Saturday 20 March

What a performance! What a palaver! No sooner have I had my first acting experience than I’ve had my first drunken acting experience. The fault – like an erroneously-delivered Tory rag, for which the paperboy must be flogged – is at the door of Sir Dempson Makepeace QC (‘queer chap’). It is Dempson who with characteristic camaraderie assembles the ensemble between today’s matinee (shuffle across stage in chains: 21 seconds on and off) and the evening (what can go wrong?) showing of this jaw-dropping (pant-dropping? I shudder to think) production. The venue for more than several powerful IPAs is the Watership, down near the Town Hall, and while it is good to have Licky join us (in fellow ‘lifer’ and eternal student Reith she meets a friend of mine younger than herself for the first time since Erick had years taken off him by that kindly magistrate/hairdresser) it is Porthole to whom many of us are eager to direct our loose tongues.

Why?

Without wishing to in any way prejudice our man’s ongoing investigation into the theft of the coal barge, and with it our hopes for Voluntary Early Death payouts, it must be said that there is a certain member of the cast who perfectly fits the description of his prime suspect: ‘the outsider’...



...Rendell Pifflewax is less cool than even the least cool amongst us (and in this sub-group I must include myself and the two other readily-identifiable seniors; funky as we very well might be). While most of us retain an air of ironic detachment befitting the least paid, least appreciated members of the cast & crew (no matter how secretly thrilled we are at tripping the light fandango), Pifflewax is always at the theatre hours ahead of our call, dressed and chained and ready for those intense 21 seconds (to go). He appears to be a simple soul – innocently doting on the lead actress and calling Dempson’s Liverpool-based footerball team ‘scum’, with a heartening lack of ambivalence. But the fact remains: he is not one of us. The lad looks like he can barely afford to smoke, let alone purloin white bread. And with the links now proven between poor diet, lack of nicotine, and acts of irascibility, can we really doubt that it is Pifflewax who is the backstage miscreant responsible for repeatedly flooding the toilets and smearing the walls with our mud-effect make-up?
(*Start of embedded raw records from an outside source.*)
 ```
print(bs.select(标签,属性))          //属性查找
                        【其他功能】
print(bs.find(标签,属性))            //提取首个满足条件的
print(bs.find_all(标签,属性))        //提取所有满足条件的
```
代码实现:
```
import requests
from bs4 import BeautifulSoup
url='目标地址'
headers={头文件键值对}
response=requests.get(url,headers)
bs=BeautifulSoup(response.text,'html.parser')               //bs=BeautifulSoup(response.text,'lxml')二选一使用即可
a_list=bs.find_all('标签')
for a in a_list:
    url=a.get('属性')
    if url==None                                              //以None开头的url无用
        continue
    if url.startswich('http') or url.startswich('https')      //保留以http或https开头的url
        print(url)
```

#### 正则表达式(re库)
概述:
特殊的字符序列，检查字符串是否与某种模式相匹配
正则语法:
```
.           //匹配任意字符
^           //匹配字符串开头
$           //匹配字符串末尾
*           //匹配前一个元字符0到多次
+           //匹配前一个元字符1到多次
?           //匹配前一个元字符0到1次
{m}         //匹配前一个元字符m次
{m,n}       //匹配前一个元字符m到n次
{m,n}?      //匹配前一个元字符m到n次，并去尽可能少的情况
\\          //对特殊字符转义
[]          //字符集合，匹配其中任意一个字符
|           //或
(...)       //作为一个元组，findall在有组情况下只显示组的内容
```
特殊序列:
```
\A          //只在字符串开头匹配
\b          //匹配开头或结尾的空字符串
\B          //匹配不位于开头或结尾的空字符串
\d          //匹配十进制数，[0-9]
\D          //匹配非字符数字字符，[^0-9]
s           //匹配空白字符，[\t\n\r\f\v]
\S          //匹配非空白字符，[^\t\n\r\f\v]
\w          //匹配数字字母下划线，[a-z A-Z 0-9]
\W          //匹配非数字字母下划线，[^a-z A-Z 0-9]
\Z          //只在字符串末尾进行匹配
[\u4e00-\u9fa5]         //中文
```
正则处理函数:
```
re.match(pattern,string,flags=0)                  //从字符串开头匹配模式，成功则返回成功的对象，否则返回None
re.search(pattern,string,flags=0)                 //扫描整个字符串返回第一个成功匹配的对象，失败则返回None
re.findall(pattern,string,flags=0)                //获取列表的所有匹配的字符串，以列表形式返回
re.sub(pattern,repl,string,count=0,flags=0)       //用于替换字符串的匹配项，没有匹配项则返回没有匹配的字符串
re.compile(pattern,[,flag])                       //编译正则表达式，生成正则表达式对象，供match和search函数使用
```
Fortunately, tonight the ‘us’ that is ‘we’ get away with it. Despite stage manager Mugs raising an eyebrow, and a troupe of us raising an illicit glass of wine back stage, no ‘breathalyser’ ever invented could stop a determined actor going about his craft. We may have won extra plaudits for looking a little worse than usual for our years of captivity. We may have tripped over each others’ chains, careered into the audience and inadvertently strangled the Mail’s theatre critic. None of us can remember. Yet one thing is certain – Pifflewax was missing from our number tonight, yet still bears the signs of some injury upon his crown – perhaps evidence of an earlier, and more serious, misdemeanour? I must tell Porthole at once; if you catch my drift, please tell him yourself.